Hablamos de la Inspiración, desde la óptica del surrealismo y el existencialismo. Ambossistemas de pensamiento, tienen varios puntos en común. Veamos la relación de ambos con La Poesía. Tomamos como base el magnífico libro Hoelderlin y la Esencia de La Poesía, escrito por Heidegger, así como distintas consideraciones acerca de la misma, externadas por los surrealistas.
Ante todo, hay que referirse al polémico tema de La Inspiración. Sabido es que nadie ha podido (ni probablemente podrá), ofrecer una definición apropiada de la misma. Si no se ha podido, tampoco, ofrecer una definición de La Poesía, como tampoco del Ser, estamos, obviamente, ante una gran y muy antigua dificultad.

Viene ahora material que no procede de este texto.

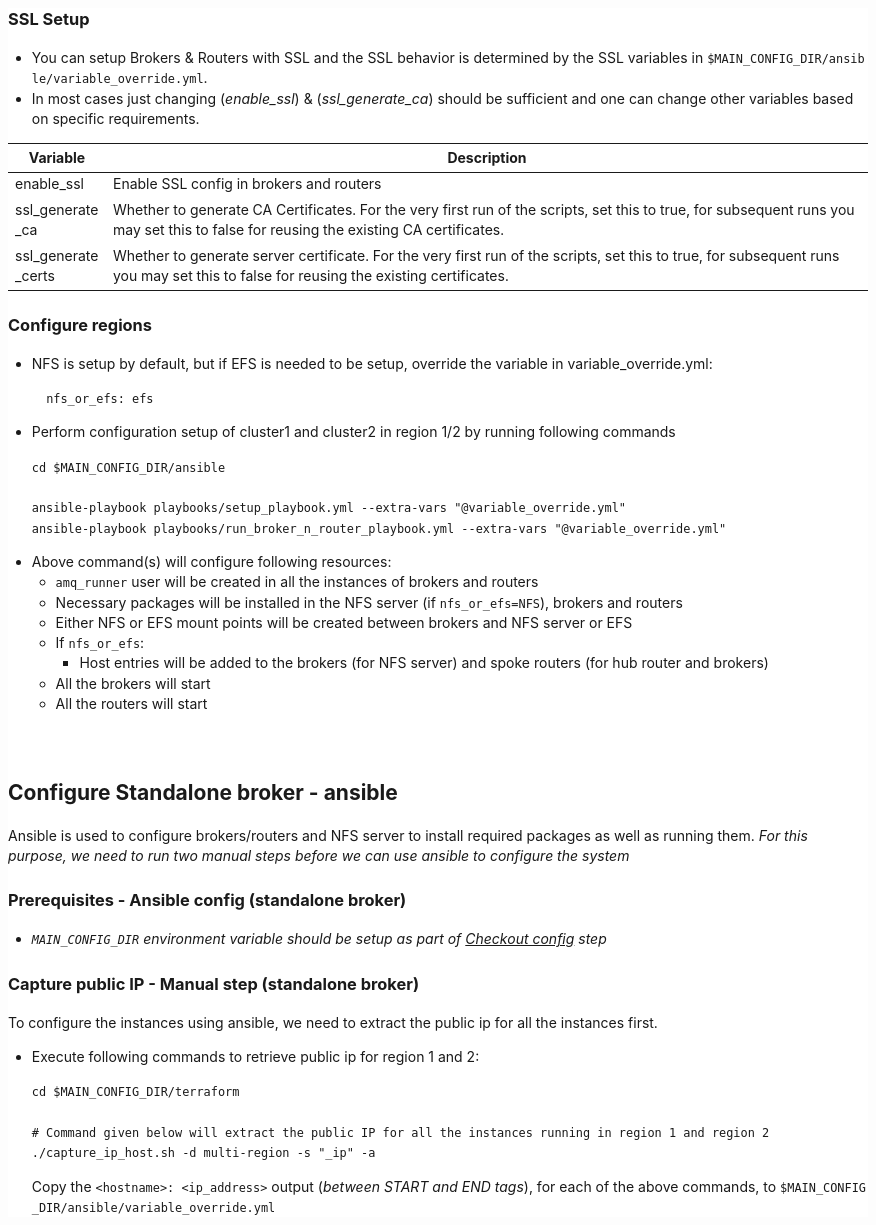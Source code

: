 ### SSL Setup
* You can setup Brokers & Routers with SSL and the SSL behavior is determined by the SSL variables in `$MAIN_CONFIG_DIR/ansible/variable_override.yml`.
* In most cases just changing (_enable_ssl_) & (_ssl_generate_ca_) should be sufficient and one can change other variables based on specific requirements.

| Variable           | Description                                                                                                                                                                           |
|--------------------|---------------------------------------------------------------------------------------------------------------------------------------------------------------------------------------|
| enable_ssl         | Enable SSL config in brokers and routers                                                                                                                                              |
| ssl_generate_ca    | Whether to generate CA Certificates. For the very first run of the scripts, set this to true, for subsequent runs you may set this to false for reusing the existing CA certificates. |
| ssl_generate_certs | Whether to generate server certificate. For the very first run of the scripts, set this to true, for subsequent runs you may set this to false for reusing the existing certificates. |

### Configure regions
* NFS is setup by default, but if EFS is needed to be setup, override the variable in variable_override.yml:
  ```shell
    nfs_or_efs: efs
  ```
* Perform configuration setup of cluster1 and cluster2 in region 1/2 by running following commands
  ```shell
  cd $MAIN_CONFIG_DIR/ansible

  ansible-playbook playbooks/setup_playbook.yml --extra-vars "@variable_override.yml"
  ansible-playbook playbooks/run_broker_n_router_playbook.yml --extra-vars "@variable_override.yml"
  ```
* Above command(s) will configure following resources:
  * `amq_runner` user will be created in all the instances of brokers and routers
  * Necessary packages will be installed in the NFS server (if `nfs_or_efs=NFS`), brokers and routers
  * Either NFS or EFS mount points will be created between brokers and NFS server or EFS
  * If `nfs_or_efs`:
    * Host entries will be added to the brokers (for NFS server) and spoke routers (for hub router and brokers)
  * All the brokers will start
  * All the routers will start
<br>


## Configure Standalone broker - ansible
Ansible is used to configure brokers/routers and NFS server to install required packages as well as running
them. _For this purpose, we need to run two manual steps before we can use ansible to configure the system_

### Prerequisites - Ansible config (standalone broker)
* _`MAIN_CONFIG_DIR` environment variable should be setup as part of [Checkout config](#checkout-setup-config) step_

### Capture public IP - Manual step (standalone broker)
To configure the instances using ansible, we need to extract the public ip for all the instances first.
* Execute following commands to retrieve public ip for region 1 and 2:
  ```shell
  cd $MAIN_CONFIG_DIR/terraform

  # Command given below will extract the public IP for all the instances running in region 1 and region 2
  ./capture_ip_host.sh -d multi-region -s "_ip" -a
  ```
  Copy the `<hostname>: <ip_address>` output (_between START and END tags_), for each of the above commands,
  to `$MAIN_CONFIG_DIR/ansible/variable_override.yml`
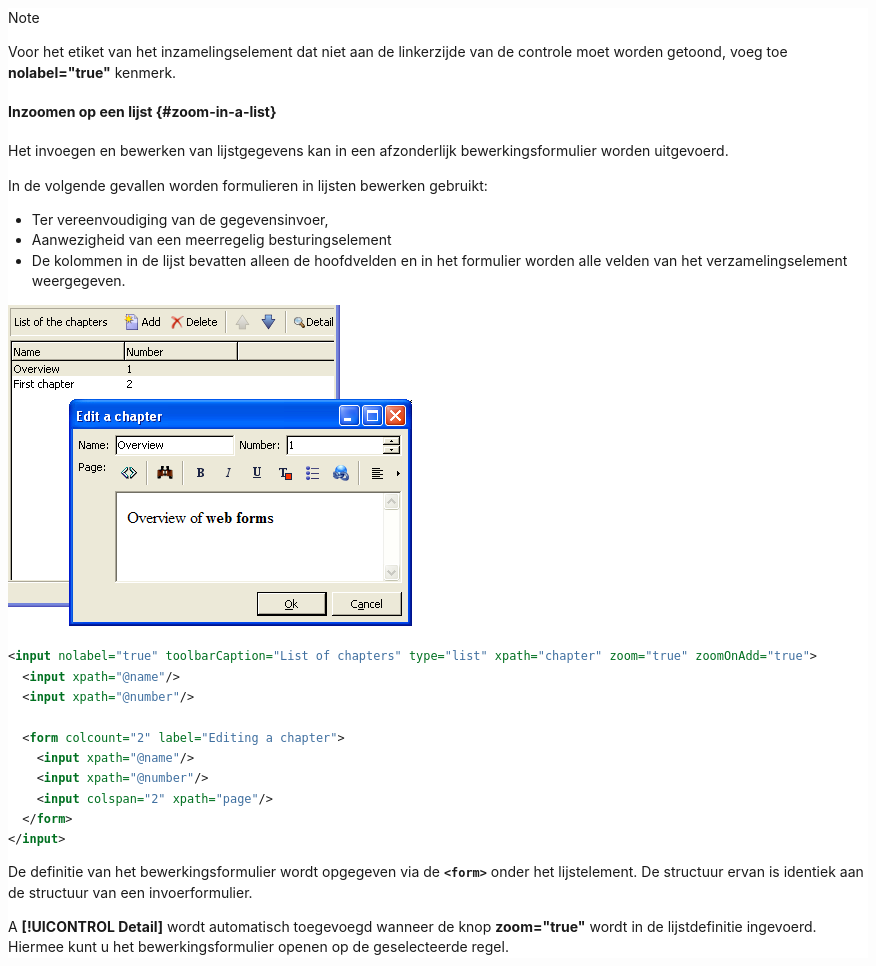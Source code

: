 >[!NOTE]
>
>Voor het etiket van het inzamelingselement dat niet aan de linkerzijde van de controle moet worden getoond, voeg toe **nolabel=&quot;true&quot;** kenmerk.

#### Inzoomen op een lijst {#zoom-in-a-list}

Het invoegen en bewerken van lijstgegevens kan in een afzonderlijk bewerkingsformulier worden uitgevoerd.

In de volgende gevallen worden formulieren in lijsten bewerken gebruikt:

* Ter vereenvoudiging van de gegevensinvoer,
* Aanwezigheid van een meerregelig besturingselement
* De kolommen in de lijst bevatten alleen de hoofdvelden en in het formulier worden alle velden van het verzamelingselement weergegeven.

![](assets/d_ncs_content_form7.png)

```xml
<input nolabel="true" toolbarCaption="List of chapters" type="list" xpath="chapter" zoom="true" zoomOnAdd="true">
  <input xpath="@name"/>
  <input xpath="@number"/>

  <form colcount="2" label="Editing a chapter">
    <input xpath="@name"/>
    <input xpath="@number"/>
    <input colspan="2" xpath="page"/>
  </form>
</input>
```

De definitie van het bewerkingsformulier wordt opgegeven via de **`<form>`** onder het lijstelement. De structuur ervan is identiek aan de structuur van een invoerformulier.

A **[!UICONTROL Detail]** wordt automatisch toegevoegd wanneer de knop **zoom=&quot;true&quot;** wordt in de lijstdefinitie ingevoerd. Hiermee kunt u het bewerkingsformulier openen op de geselecteerde regel.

Sin embargo, es evidente que nada de esto obsta para intentar abordar tal problemática. Sabido es que todo artista, y el poeta en particular, debe (y casi puede decirse tiene que) crear su obra bajo la influencia de la inspiración, la cual, según Schelling, acercándose a los surrealistas, dice de la misma que es sugerida por el inconsciente y parece provenir del exterior, de la naturaleza misma. El arte nace [y, por extensión, La Poesía, V.D.G.], de la perfecta confluencia de espíritu y materia, consciente e incosciente, mente y objeto. Mientras que los surrealistas sostienen que para los poetas, la inspiración ya no es una musa que baja del cielo y deposita un beso sobre una mente febril: es la soberana misteriosa que reina en las profundidades del ser.
Es evidente, entonces, que la inspiración, sin importar la idea que se tenga de la misma, surge del inconsciente, el cual, como se definió más arriba, es la base y el origen tanto de la esencia como de la existencia humanas, en el sentido de Sartre, al igual que e l del Ser en el sentido de Dasein de Heidegger.
Por tanto, surrealismo y existencialismo convergen en considerar la relación de La Inspiración con el Ser. Por lo tanto, puede afirmarse que la inspiración es el estado indispensable que nos lleva al Ser.
Pero, como nos muestra Heidegger, sólo se puede acceder al Ser a través de La Palabra, lo cual nos lleva a la segunda convergencia entre surrealismo y existencialismo: La importancia suprema de La Palabra en la Existencia misma.